Per quanto brillante e spiritoso, nonostante il ritmo sostenuto e il tono allegro, La musa di Jonathan Galassi (traduzione di Silvia Pareschi, Guanda) è un romanzo molto malinconico, che racconta la fine di un mondo, più precisamente quello della grande editoria indipendente. Nessuno meglio di Galassi, presidente e editore di Farrar Straus & Giroux, poeta e traduttore di Leopardi e Montale, poteva lasciarci un affresco più preciso di un certo ambiente, destinato a scomparire. Quando i libri non erano ancora contenuti interscambiabili in mano ai colossi del digitale, come Amazon, ma oggetti d’amore, spesso inafferrabili quanto i loro autori. Quando essere editori significava seguire una vocazione, entrare in un piccolo clan con le sue leggi e le sue nevrosi, i suoi canoni di eleganza e i suoi riti, in fondo così vitali.

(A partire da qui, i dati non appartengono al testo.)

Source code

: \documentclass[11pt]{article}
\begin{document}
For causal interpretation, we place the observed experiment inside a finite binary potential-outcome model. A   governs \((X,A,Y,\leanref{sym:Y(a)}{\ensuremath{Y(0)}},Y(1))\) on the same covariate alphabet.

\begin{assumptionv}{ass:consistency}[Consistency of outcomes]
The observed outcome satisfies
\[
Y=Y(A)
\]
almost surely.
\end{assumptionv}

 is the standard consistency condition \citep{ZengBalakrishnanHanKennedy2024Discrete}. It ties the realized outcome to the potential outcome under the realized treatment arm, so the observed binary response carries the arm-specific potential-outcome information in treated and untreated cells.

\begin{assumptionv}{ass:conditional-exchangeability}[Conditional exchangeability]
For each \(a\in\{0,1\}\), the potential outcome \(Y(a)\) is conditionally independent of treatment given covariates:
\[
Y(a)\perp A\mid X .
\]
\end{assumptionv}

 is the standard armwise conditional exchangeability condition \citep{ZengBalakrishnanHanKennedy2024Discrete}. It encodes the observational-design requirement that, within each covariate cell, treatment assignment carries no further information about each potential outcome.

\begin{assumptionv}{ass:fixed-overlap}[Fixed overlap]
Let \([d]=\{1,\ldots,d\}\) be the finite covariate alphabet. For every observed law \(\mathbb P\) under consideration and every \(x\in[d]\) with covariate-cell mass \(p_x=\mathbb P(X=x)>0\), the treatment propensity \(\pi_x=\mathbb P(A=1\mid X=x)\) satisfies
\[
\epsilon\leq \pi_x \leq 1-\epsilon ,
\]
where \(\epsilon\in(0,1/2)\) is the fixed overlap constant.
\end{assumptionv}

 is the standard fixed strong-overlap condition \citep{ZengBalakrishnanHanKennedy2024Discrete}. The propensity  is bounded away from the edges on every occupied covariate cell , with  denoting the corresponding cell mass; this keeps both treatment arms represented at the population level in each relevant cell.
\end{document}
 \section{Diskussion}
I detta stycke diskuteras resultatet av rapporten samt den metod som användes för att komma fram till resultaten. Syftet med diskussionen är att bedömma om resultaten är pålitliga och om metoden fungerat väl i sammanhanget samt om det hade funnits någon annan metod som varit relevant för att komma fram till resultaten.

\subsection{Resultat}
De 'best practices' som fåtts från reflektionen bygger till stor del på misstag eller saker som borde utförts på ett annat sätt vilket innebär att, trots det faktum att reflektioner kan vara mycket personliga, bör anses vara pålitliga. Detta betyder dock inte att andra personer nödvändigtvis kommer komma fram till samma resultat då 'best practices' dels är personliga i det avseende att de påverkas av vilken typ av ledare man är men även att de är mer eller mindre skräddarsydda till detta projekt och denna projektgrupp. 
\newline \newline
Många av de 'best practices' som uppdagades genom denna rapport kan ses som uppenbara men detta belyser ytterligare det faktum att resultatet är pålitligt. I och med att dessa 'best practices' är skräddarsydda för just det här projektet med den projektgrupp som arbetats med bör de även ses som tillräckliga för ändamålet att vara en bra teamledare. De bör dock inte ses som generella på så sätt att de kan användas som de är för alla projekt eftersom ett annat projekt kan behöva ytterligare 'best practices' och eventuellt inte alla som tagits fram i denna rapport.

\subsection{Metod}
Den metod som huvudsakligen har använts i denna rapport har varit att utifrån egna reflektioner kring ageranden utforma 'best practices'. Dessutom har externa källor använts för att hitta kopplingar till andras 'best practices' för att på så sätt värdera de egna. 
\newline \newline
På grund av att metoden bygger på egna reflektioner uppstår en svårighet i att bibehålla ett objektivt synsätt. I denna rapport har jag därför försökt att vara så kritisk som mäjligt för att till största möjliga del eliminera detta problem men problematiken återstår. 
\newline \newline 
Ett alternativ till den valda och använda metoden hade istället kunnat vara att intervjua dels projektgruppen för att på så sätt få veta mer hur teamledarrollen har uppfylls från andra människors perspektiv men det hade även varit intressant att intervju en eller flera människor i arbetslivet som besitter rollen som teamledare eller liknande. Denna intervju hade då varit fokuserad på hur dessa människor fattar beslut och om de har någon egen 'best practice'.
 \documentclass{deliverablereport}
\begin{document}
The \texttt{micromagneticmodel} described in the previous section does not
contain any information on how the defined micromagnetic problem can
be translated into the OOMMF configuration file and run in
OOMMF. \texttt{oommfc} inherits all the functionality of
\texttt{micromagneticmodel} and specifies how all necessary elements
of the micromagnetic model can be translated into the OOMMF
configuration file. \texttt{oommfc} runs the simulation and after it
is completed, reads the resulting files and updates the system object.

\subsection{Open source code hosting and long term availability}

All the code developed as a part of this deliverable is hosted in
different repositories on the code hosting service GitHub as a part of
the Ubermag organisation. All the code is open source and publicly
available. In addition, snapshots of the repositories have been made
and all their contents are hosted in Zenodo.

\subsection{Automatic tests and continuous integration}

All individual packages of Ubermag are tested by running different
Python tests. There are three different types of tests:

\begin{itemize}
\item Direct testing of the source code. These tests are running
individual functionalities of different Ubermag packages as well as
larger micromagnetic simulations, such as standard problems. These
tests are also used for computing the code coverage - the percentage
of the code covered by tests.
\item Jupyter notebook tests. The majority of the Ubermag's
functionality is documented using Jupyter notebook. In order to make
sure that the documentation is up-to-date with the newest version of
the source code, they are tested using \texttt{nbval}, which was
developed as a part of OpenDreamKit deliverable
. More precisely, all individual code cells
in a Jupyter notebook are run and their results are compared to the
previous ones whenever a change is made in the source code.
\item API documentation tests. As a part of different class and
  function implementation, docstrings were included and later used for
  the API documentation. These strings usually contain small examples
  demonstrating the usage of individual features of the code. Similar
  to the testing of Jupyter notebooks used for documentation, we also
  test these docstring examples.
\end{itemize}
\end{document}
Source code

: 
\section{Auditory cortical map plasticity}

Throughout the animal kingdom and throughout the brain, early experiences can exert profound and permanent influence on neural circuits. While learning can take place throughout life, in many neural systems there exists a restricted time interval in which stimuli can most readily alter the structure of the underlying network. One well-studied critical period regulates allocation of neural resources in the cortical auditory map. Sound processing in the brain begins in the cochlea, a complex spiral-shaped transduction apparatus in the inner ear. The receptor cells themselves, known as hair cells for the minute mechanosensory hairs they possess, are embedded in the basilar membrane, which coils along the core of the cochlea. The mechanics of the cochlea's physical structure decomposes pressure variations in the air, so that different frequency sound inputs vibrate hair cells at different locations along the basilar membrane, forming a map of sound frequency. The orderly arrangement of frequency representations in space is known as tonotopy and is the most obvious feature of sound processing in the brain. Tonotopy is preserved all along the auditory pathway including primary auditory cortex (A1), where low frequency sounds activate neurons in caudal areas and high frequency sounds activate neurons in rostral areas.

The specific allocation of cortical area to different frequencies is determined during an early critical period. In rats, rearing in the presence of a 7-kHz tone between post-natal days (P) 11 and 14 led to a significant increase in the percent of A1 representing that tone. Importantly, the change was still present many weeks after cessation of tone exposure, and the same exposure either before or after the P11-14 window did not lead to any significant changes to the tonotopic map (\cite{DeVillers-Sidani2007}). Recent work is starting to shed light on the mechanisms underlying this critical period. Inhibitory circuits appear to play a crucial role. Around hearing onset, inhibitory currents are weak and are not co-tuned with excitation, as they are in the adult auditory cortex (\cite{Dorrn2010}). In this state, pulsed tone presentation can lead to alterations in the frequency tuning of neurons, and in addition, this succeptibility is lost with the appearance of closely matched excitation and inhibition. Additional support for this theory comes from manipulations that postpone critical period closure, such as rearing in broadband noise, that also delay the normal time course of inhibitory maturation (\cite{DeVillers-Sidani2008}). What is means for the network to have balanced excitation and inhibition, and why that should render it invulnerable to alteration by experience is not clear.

Le pagine sulla Fiera di Francoforte sono esilaranti. La corsa ad accaparrarsi il premio Nobel, per esempio, quando la casa editrice del vincitore sembra «lo sportello di una compagnia aerea dopo la cancellazione di un volo». O i contratti chiusi alla cieca, intontiti dall’alcol, dopo «una notte passata a lamentarsi, mentire, adulare, fumare e bere, ingozzarsi e raccontare balle e bere e scopare e divertirsi un mondo», contratti di cui naturalmente pentirsi il mattino dopo. «La verità era che ciò che andava forte a New York spesso arrivava morto a Reykjavik, e viceversa… A volte Paul desiderava che esistesse una pillola del giorno dopo per Francoforte; ma un accordo era un accordo, anche se era stato concluso quando una delle due parti era ubriaca fradicia, o magari entrambe». E qualunque editore può confermare quanta verità contengono battute come «Il romanzo è eccezionale, ora riscrivilo».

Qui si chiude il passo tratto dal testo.